A former Netflix data scientist has used the video-streaming company’s movie recommendation algorithm to develop a predictive system to let employers know when they are about to lose their most talented and productive workers.
Workday Talent Insights is a new app from Human Resources software creator Workday, and aims to use a variety of criteria to predict the departure of hard-won and hard-nurtured staff. It also provides options that companies can consider to retain valuable employees.
The software considers factors such as number of job functions, interval between promotions and length of tenure to estimate ‘corporate restlessness’. It cross-matches this information with job postings at major placement sites such as indeed.com to determine the current supply-and-demand state of the market in relation to that particular worker and his or her function within the company.
WTI was developed, ironically, by former Netflix employee Mohammad Sabah, an acquisition for Workday when his previous employer Identified was acquired by the company last February, and is based on the Netflix movie recommendation engine, which analyses a customer’s viewing history and makes recommendations for other products based on it.

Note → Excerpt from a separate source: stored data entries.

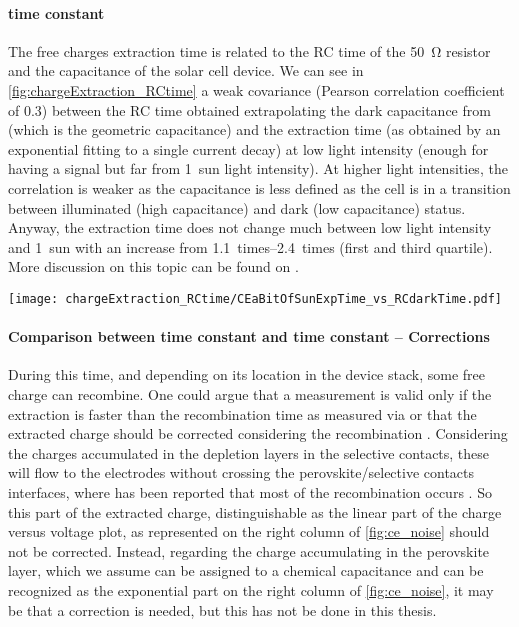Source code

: \paragraph{ time constant}
The free charges extraction time is related to the RC time of the \SI{50}{\ohm} resistor and the capacitance of the solar cell device. We can see in \cref{fig:chargeExtraction_RCtime} a weak covariance (Pearson correlation coefficient of 0.3) between the RC time obtained extrapolating the dark capacitance from  (which is the geometric capacitance) and the extraction time (as obtained by an exponential fitting to a single  current decay) at low light intensity (enough for having a signal but far from 1~sun light intensity). At higher light intensities, the correlation is weaker as the capacitance is less defined as the cell is in a transition between illuminated (high capacitance) and dark (low capacitance) status. Anyway, the extraction time does not change much between low light intensity and 1~sun with an increase from \SIrange{1.1}{2.4}{times} (first and third quartile). More discussion on this topic can be found on .

\begin{SCfigure}%
	\centering
	\texttt{[image: chargeExtraction\_RCtime/CEaBitOfSunExpTime\_vs\_RCdarkTime.pdf]}
	\label{fig:chargeExtraction_RCtime}
\end{SCfigure}

\paragraph{Comparison between  time constant and  time constant -- Corrections} 
During this time, and depending on its location in the device stack, some free charge can recombine. One could argue that a  measurement is valid only if the extraction is faster than the recombination time as measured via  \cite{Ryan2017a} or that the extracted charge should be corrected considering the recombination \cite{Credgington2011}. Considering the charges accumulated in the depletion layers in the selective contacts, these will flow to the electrodes without crossing the perovskite/selective contacts interfaces, where has been reported that most of the recombination occurs \cite{Barnea-Nehoshtan2014,Stolterfoht2018a,Stolterfoht2018}. So this part of the extracted charge, distinguishable as the linear part of the charge versus voltage plot, as represented on the right column of \cref{fig:ce_noise} should not be corrected. Instead, regarding the charge accumulating in the perovskite layer, which we assume can be assigned to a chemical capacitance and can be recognized as the exponential part on the right column of \cref{fig:ce_noise}, it may be that a correction \cite{Shuttle2008a,Shuttle2008b} is needed, but this has not be done in this thesis.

Workday’s senior VP of Technology Products Dan Beck says “It’s not just a predictive model of what could happen next, but adding context, so you can then give something more prescriptive, like a recommendation,”
Opinion With an upturn in the labour market over the last 14 months, it has been a while since projects of this nature have hit the headlines. Interestingly it addresses a current concern about the perceivably unintelligent associations that many algorithms make between what we have done and what we might like to do next.
Amazon pioneered customer history analytics with a recommendation engine widely praised for its relative intelligence and profitability years before Big Data and granular analysis occupied developer zeitgeist. But advertisers seeking to precision-target users with deep analysis are beginning to encounter resistance, as evidenced by a study into the ‘creepiness factor’ of bespoke ads, conducted by a researcher at Ithaca college.
The problem seems to be one of imagination, or the habit of algorithms to look for repetitive patterns in scenarios where the variables (such as the economy, or the circumstances of the individual) change so often that one would arguably need 50-70 years of historical data to cover most of them, and correlate that insight with individual behaviour.